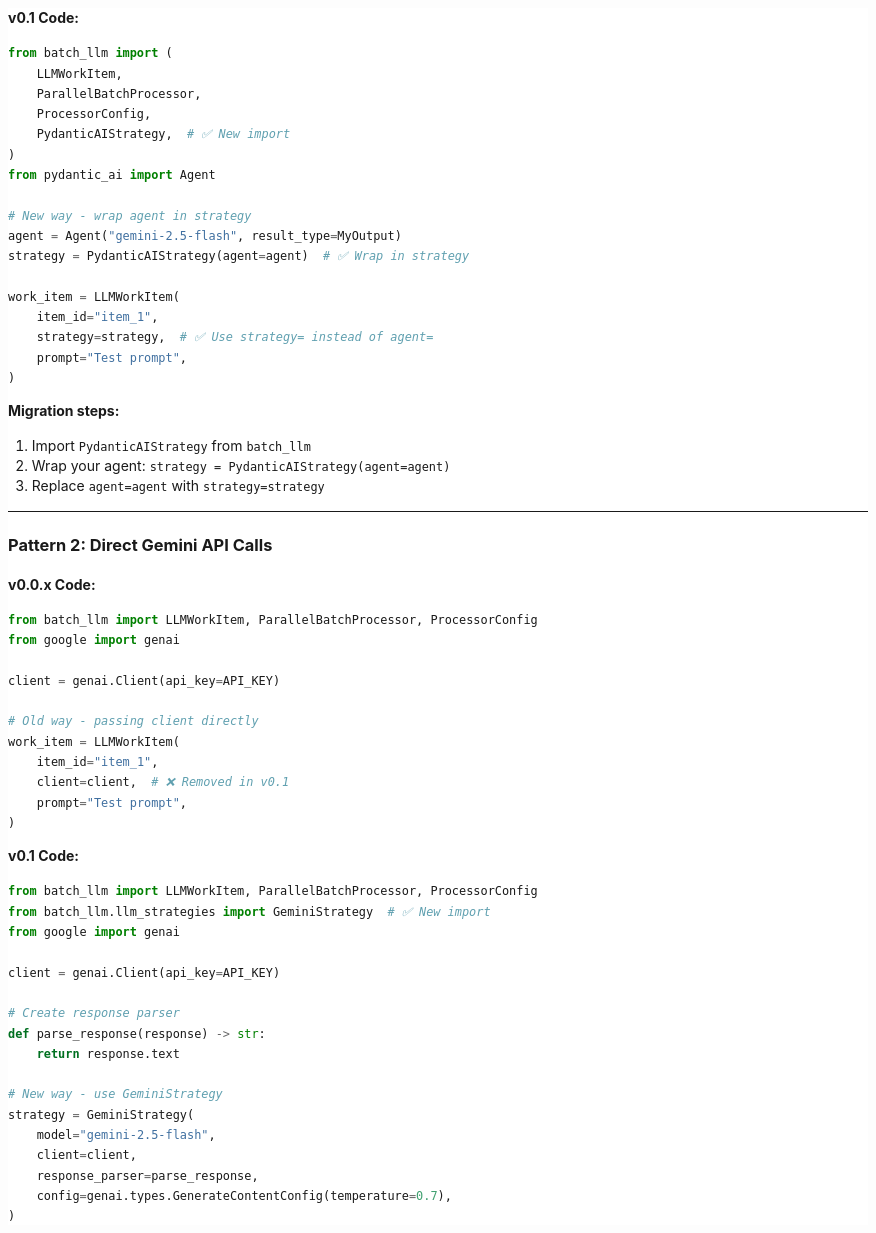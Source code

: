 **v0.1 Code:**

```python
from batch_llm import (
    LLMWorkItem,
    ParallelBatchProcessor,
    ProcessorConfig,
    PydanticAIStrategy,  # ✅ New import
)
from pydantic_ai import Agent

# New way - wrap agent in strategy
agent = Agent("gemini-2.5-flash", result_type=MyOutput)
strategy = PydanticAIStrategy(agent=agent)  # ✅ Wrap in strategy

work_item = LLMWorkItem(
    item_id="item_1",
    strategy=strategy,  # ✅ Use strategy= instead of agent=
    prompt="Test prompt",
)
```

**Migration steps:**

1. Import `PydanticAIStrategy` from `batch_llm`
2. Wrap your agent: `strategy = PydanticAIStrategy(agent=agent)`
3. Replace `agent=agent` with `strategy=strategy`

---

### Pattern 2: Direct Gemini API Calls

**v0.0.x Code:**

```python
from batch_llm import LLMWorkItem, ParallelBatchProcessor, ProcessorConfig
from google import genai

client = genai.Client(api_key=API_KEY)

# Old way - passing client directly
work_item = LLMWorkItem(
    item_id="item_1",
    client=client,  # ❌ Removed in v0.1
    prompt="Test prompt",
)
```

**v0.1 Code:**

```python
from batch_llm import LLMWorkItem, ParallelBatchProcessor, ProcessorConfig
from batch_llm.llm_strategies import GeminiStrategy  # ✅ New import
from google import genai

client = genai.Client(api_key=API_KEY)

# Create response parser
def parse_response(response) -> str:
    return response.text

# New way - use GeminiStrategy
strategy = GeminiStrategy(
    model="gemini-2.5-flash",
    client=client,
    response_parser=parse_response,
    config=genai.types.GenerateContentConfig(temperature=0.7),
)
```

→ WORK ITEM
The reply is to be all the records above, transcribed exactly, with no pictures.

→ ANSWER SECTION
Source code

: **v0.1 Code:**

```python
from batch_llm import (
    LLMWorkItem,
    ParallelBatchProcessor,
    ProcessorConfig,
    PydanticAIStrategy,  # ✅ New import
)
from pydantic_ai import Agent

# New way - wrap agent in strategy
agent = Agent("gemini-2.5-flash", result_type=MyOutput)
strategy = PydanticAIStrategy(agent=agent)  # ✅ Wrap in strategy

work_item = LLMWorkItem(
    item_id="item_1",
    strategy=strategy,  # ✅ Use strategy= instead of agent=
    prompt="Test prompt",
)
```

**Migration steps:**

1. Import `PydanticAIStrategy` from `batch_llm`
2. Wrap your agent: `strategy = PydanticAIStrategy(agent=agent)`
3. Replace `agent=agent` with `strategy=strategy`

---

### Pattern 2: Direct Gemini API Calls

**v0.0.x Code:**

```python
from batch_llm import LLMWorkItem, ParallelBatchProcessor, ProcessorConfig
from google import genai

client = genai.Client(api_key=API_KEY)

# Old way - passing client directly
work_item = LLMWorkItem(
    item_id="item_1",
    client=client,  # ❌ Removed in v0.1
    prompt="Test prompt",
)
```

**v0.1 Code:**

```python
from batch_llm import LLMWorkItem, ParallelBatchProcessor, ProcessorConfig
from batch_llm.llm_strategies import GeminiStrategy  # ✅ New import
from google import genai

client = genai.Client(api_key=API_KEY)

# Create response parser
def parse_response(response) -> str:
    return response.text

# New way - use GeminiStrategy
strategy = GeminiStrategy(
    model="gemini-2.5-flash",
    client=client,
    response_parser=parse_response,
    config=genai.types.GenerateContentConfig(temperature=0.7),
)
```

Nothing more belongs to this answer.